İlgili ara bölümün (“Kürt Ulusal Devrimi”) nispeten olumlu bu biricik pasajında bile yerinde görüş ve kaygılar ile oportünist değerlendirmeler içiçedir. Sorun öylesine konulmaktadır ki, sanki PKK Kürdistan’da devrimi hedeflemektedir de bunu yalnızca Türkiye için gerçekçi görmemektedir. Oysa PKK’nin o dönem izlediği çizgide bir tutarsızlık değil mantıksal bütünlük vardı. PKK genel olarak devrimden umudunu kestiği ve düzen içi bir çözüme yöneldiği içindir ki “siyasal çözüm” çizgisini gündeme getirmişti.

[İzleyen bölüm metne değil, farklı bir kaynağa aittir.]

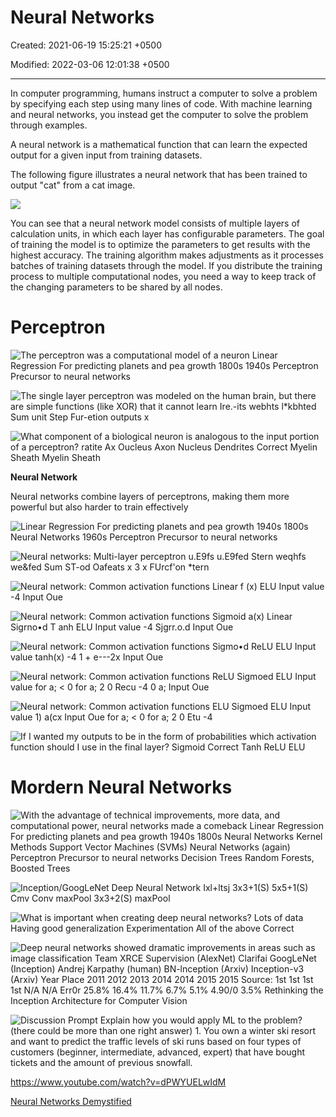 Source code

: # Neural Networks

Created: 2021-06-19 15:25:21 +0500

Modified: 2022-03-06 12:01:38 +0500

---

In computer programming, humans instruct a computer to solve a problem by specifying each step using many lines of code. With machine learning and neural networks, you instead get the computer to solve the problem through examples.

A neural network is a mathematical function that can learn the expected output for a given input from training datasets.

The following figure illustrates a neural network that has been trained to output "cat" from a cat image.

![](media/Neural-Networks-image1.png)

You can see that a neural network model consists of multiple layers of calculation units, in which each layer has configurable parameters. The goal of training the model is to optimize the parameters to get results with the highest accuracy. The training algorithm makes adjustments as it processes batches of training datasets through the model. If you distribute the training process to multiple computational nodes, you need a way to keep track of the changing parameters to be shared by all nodes.



# Perceptron

![The perceptron was a computational model of a neuron Linear Regression For predicting planets and pea growth 1800s 1940s Perceptron Precursor to neural networks ](media/Neural-Networks-image2.png)



![The single layer perceptron was modeled on the human brain, but there are simple functions (like XOR) that it cannot learn Ire.-its webhts l*kbhted Sum unit Step Fur-etion outputs x ](media/Neural-Networks-image3.png)



![What component of a biological neuron is analogous to the input portion of a perceptron? ratite Ax Oucleus Axon Nucleus Dendrites Correct Myelin Sheath Myelin Sheath ](media/Neural-Networks-image4.png)



**Neural Network**

Neural networks combine layers of perceptrons, making them more powerful but also harder to train effectively

![Linear Regression For predicting planets and pea growth 1940s 1800s Neural Networks 1960s Perceptron Precursor to neural networks ](media/Neural-Networks-image5.jpg)



![Neural networks: Multi-layer perceptron u.E9fs u.E9fed Stern weqhfs we&fed Sum ST-od Oafeats x 3 x FUrcf'on *tern ](media/Neural-Networks-image6.png)



![Neural network: Common activation functions Linear f (x) ELU Input value -4 Input Oue ](media/Neural-Networks-image7.png)



![Neural network: Common activation functions Sigmoid a(x) Linear Sigrno•d T anh ELU Input value -4 Sjgrr.o.d Input Oue ](media/Neural-Networks-image8.png)



![Neural network: Common activation functions Sigmo•d ReLU ELU Input value tanh(x) -4 1 + e---2x Input Oue ](media/Neural-Networks-image9.png)



![Neural network: Common activation functions ReLU Sigmoed ELU Input value for a; < 0 for a; 2 0 Recu -4 0 a; Input Oue ](media/Neural-Networks-image10.png)



![Neural network: Common activation functions ELU Sigmoed ELU Input value 1) a(cx Input Oue for a; < 0 for a; 2 0 Etu -4 ](media/Neural-Networks-image11.png)



![If I wanted my outputs to be in the form of probabilities which activation function should I use in the final layer? Sigmoid Correct Tanh ReLU ELU ](media/Neural-Networks-image12.png)



# Mordern Neural Networks

![With the advantage of technical improvements, more data, and computational power, neural networks made a comeback Linear Regression For predicting planets and pea growth 1940s 1800s Neural Networks Kernel Methods Support Vector Machines (SVMs) Neural Networks (again) Perceptron Precursor to neural networks Decision Trees Random Forests, Boosted Trees ](media/Neural-Networks-image13.png)



![Inception/GoogLeNet Deep Neural Network Ixl+ltsj 3x3+1(S) 5x5+1(S) Cmv Conv maxPool 3x3+2(S) maxPool ](media/Neural-Networks-image14.png)



![What is important when creating deep neural networks? Lots of data Having good generalization Experimentation All of the above Correct ](media/Neural-Networks-image15.png)



![Deep neural networks showed dramatic improvements in areas such as image classification Team XRCE Supervision (AlexNet) Clarifai GoogLeNet (Inception) Andrej Karpathy (human) BN-lnception (Arxiv) Inception-v3 (Arxiv) Year Place 2011 2012 2013 2014 2014 2015 2015 Source: 1st 1st 1st 1st N/A N/A Err0r 25.8% 16.4% 11.7% 6.7% 5.1% 4.90/0 3.5% Rethinking the Inception Architecture for Computer Vision ](media/Neural-Networks-image16.png)



![Discussion Prompt Explain how you would apply ML to the problem? (there could be more than one right answer) 1. You own a winter ski resort and want to predict the traffic levels of ski runs based on four types of customers (beginner, intermediate, advanced, expert) that have bought tickets and the amount of previous snowfall. ](media/Neural-Networks-image17.png)



<https://www.youtube.com/watch?v=dPWYUELwIdM>

[Neural Networks Demystified](https://www.youtube.com/playlist?list=PLiaHhY2iBX9hdHaRr6b7XevZtgZRa1PoU)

Bunun sonuçları kendini her alanda, bu arada “batıdaki” sınıf mücadelesine ve sol harekete yaklaşımda da gösteriyordu. (Buradaki mantıksal bütünlüğü tüm açıklığı ile görmek için Mart 1995’de gerçekleşen EKİM 3. Genel Konferansı’nın konya ilişkin değerlendirmelerine bakılabilir.)

Fakat burada konumuz bu değil; PKK’yi bizzat bu pasaj üzerinden de mazur göstermeye yönelen oportünist çabalar üzerinde daha önce durmuştuk. Burada bizi, aktardığımız pasajda bu oportünist mazur göstermeyle içiçe yer alan öteki vurgular ilgilendiriyor. Bunlardan ilki şudur: PKK’nin Türkiye devrimci hareketini “burjuva demokrasisi güçleri” ve “küçük-burjuva yasalcı parlamentarist güçler”le bir “sol birlik” oluşturmaya yönelten çabalarının gerisinde, “birleşik devrim olanağından umudun kesilmesi” gerçeği vardır. Bizzat MLKP 2. Kongresi tarafından, Türkiye devriminden umut kesilmesi ile reformist güçlerle “sol birlik” arayışı arasında kurulan bu kopmaz bağ, bugünkü gelişmeler ışığında apayrı bir anlam ve önem kazanmaktadır.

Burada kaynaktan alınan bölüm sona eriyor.